Analysis

Printed electronics will experience a CAGR of 8.6%

28th April 2015
Siobhan O'Gorman
0

By Raghu Das

The printed electronics sector has been fascinating to follow and report on. Several billion dollar industries such as OLED displays already exist but the OLEDs today are not printed. OLED displays alone exceeded $16bn in sales last year, driven by the need to differentiate in the tight margin LCD business. By revenue, the second largest sector is the printing of sensors. In 2014, the glucose test strip market accounted $6.4bn, while other sensor technology markets accounted for $80m.

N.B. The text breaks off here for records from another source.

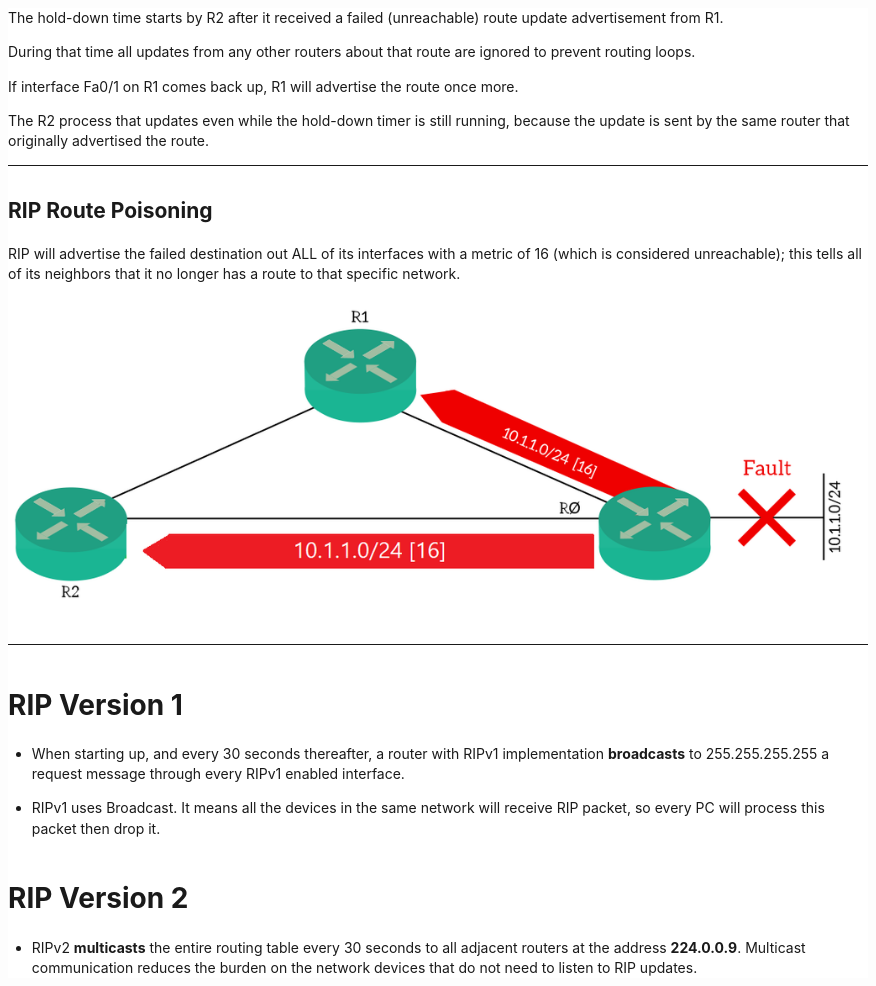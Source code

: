 
The hold-down time starts by R2 after it received a failed (unreachable) route update advertisement from R1.

During that time all updates from any other routers about that route are ignored to prevent routing loops.

If interface Fa0/1 on R1 comes back up, R1 will advertise the route once more.

The R2 process that updates even while the hold-down timer is still running, because the update is sent by the same router that originally advertised the route.

-------------------------------------------------------------------------------

## RIP Route Poisoning

RIP will advertise the failed destination out ALL of its interfaces with a metric of 16 (which is considered unreachable); this tells all of its neighbors that it no longer has a route to that specific network.

![RIP Route Poisoning](imgs/Route_poisoning.png)

----------------------------------------------------------

# RIP Version 1

- When starting up, and every 30 seconds thereafter, a router with RIPv1 implementation **broadcasts** to 255.255.255.255 a request message through every RIPv1 enabled interface. 

- RIPv1 uses Broadcast. It means all the devices in the same network will receive RIP packet, so every PC will process this packet then drop it. 

# RIP Version 2

-  RIPv2 **multicasts** the entire routing table every 30 seconds to all adjacent routers at the address **224.0.0.9**. Multicast communication reduces the burden on the network devices that do not need to listen to RIP updates.
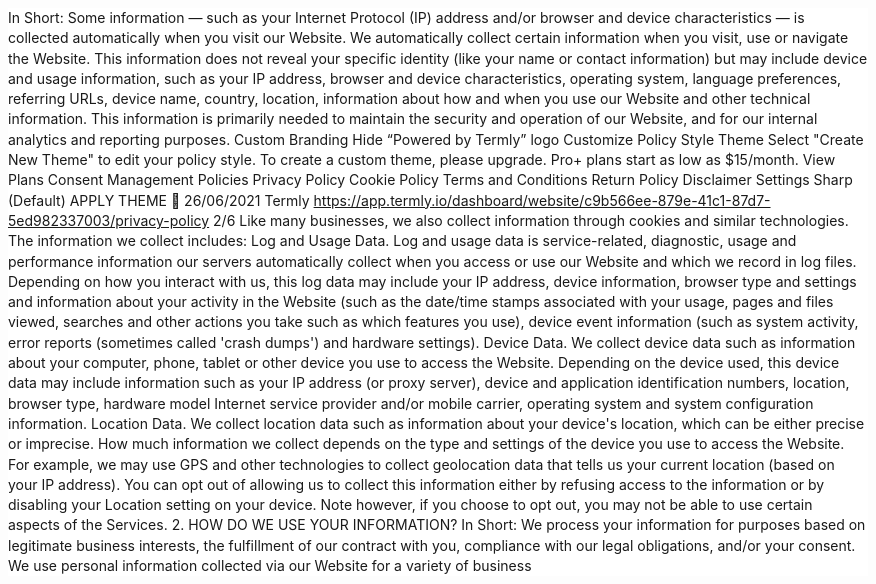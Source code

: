 In Short: Some information — such as your Internet Protocol (IP) address and/or
browser and device characteristics — is collected automatically when you visit our Website.
We automatically collect certain information when you visit, use or navigate the Website. This information does not reveal your specific identity (like your name or
contact information) but may include device and usage information, such as your
IP address, browser and device characteristics, operating system, language
preferences, referring URLs, device name, country, location, information about
how and when you use our Website and other technical information. This
information is primarily needed to maintain the security and operation of our Website, and for our internal analytics and reporting purposes.
Custom Branding
Hide “Powered by Termly” logo
Customize Policy Style
Theme
Select "Create New Theme" to edit your policy style.
To create a custom theme, please
upgrade. Pro+ plans start as low as
$15/month. View Plans
Consent Management
Policies
Privacy Policy
Cookie Policy
Terms and Conditions
Return Policy
Disclaimer
Settings
Sharp (Default)
APPLY THEME 
26/06/2021 Termly
https://app.termly.io/dashboard/website/c9b566ee-879e-41c1-87d7-5ed982337003/privacy-policy 2/6
Like many businesses, we also collect information through cookies and similar
technologies.
The information we collect includes:
Log and Usage Data. Log and usage data is service-related, diagnostic,
usage and performance information our servers automatically collect when
you access or use our Website and which we record in log files. Depending
on how you interact with us, this log data may include your IP address,
device information, browser type and settings and information about your
activity in the Website (such as the date/time stamps associated with your
usage, pages and files viewed, searches and other actions you take such
as which features you use), device event information (such as system
activity, error reports (sometimes called 'crash dumps') and hardware
settings).
Device Data. We collect device data such as information about your
computer, phone, tablet or other device you use to access the Website.
Depending on the device used, this device data may include information
such as your IP address (or proxy server), device and application
identification numbers, location, browser type, hardware model Internet
service provider and/or mobile carrier, operating system and system
configuration information.
Location Data. We collect location data such as information about your
device's location, which can be either precise or imprecise. How much
information we collect depends on the type and settings of the device you
use to access the Website. For example, we may use GPS and other
technologies to collect geolocation data that tells us your current location
(based on your IP address). You can opt out of allowing us to collect this
information either by refusing access to the information or by disabling your
Location setting on your device. Note however, if you choose to opt out, you
may not be able to use certain aspects of the Services.
2\. HOW DO WE USE YOUR INFORMATION?
In Short: We process your information for purposes based on legitimate business
interests, the fulfillment of our contract with you, compliance with our legal
obligations, and/or your consent.
We use personal information collected via our Website for a variety of business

Then there is the conductive ink market, which accounted for $2.3bn in 2014. This technology is used for bus bars on PV solar cells, touch screen edge electrodes for the touch panel sector and a diverse range of circuits, from switches and RFID antennas to smart packaging. According to an IDTechEx report, titled Printed, Flexible and Organic Electronics 2015-2025, the sector will experience a CAGR of 8.6% through to 2025.

Printed electronics is also being used to enable transistors, printed batteries, electrochromic displays and organic photovoltaics. Many incremental technology improvements have been made, and in the last 12 to 18 months something significant has happened: more companies are working to develop complete solutions, reflecting the need by customers to see full solutions. After all, users do not want to be integrators.

Examples of complete solutions include time temperature indicators, smart plasters and other products, some of which will be announced for the first time at the IDTechEx Printed Electronics Europe event. Companies include Thin Film Electronics, Blue Spark, PragmatIC Printing and FlexEnable. Unless you are replacing or improving a sub-component that already exists, the most successful strategy seems to be in creating a new finished product to create a category and drive the market, rather than offering a partial solution or a sub-component. Companies such as Kent Displays have demonstrated this model successfully by creating products such as the Boogie Board, of which they continue to ship millions.

Printed Electronics Europe is scheduled to take place from 28th to 29th April in Berlin, Germany. Companies that will feature include Jaguar Land Rover, Qualcomm, Shell, Ericsson, Stora Enso, United Technologies and Tesco.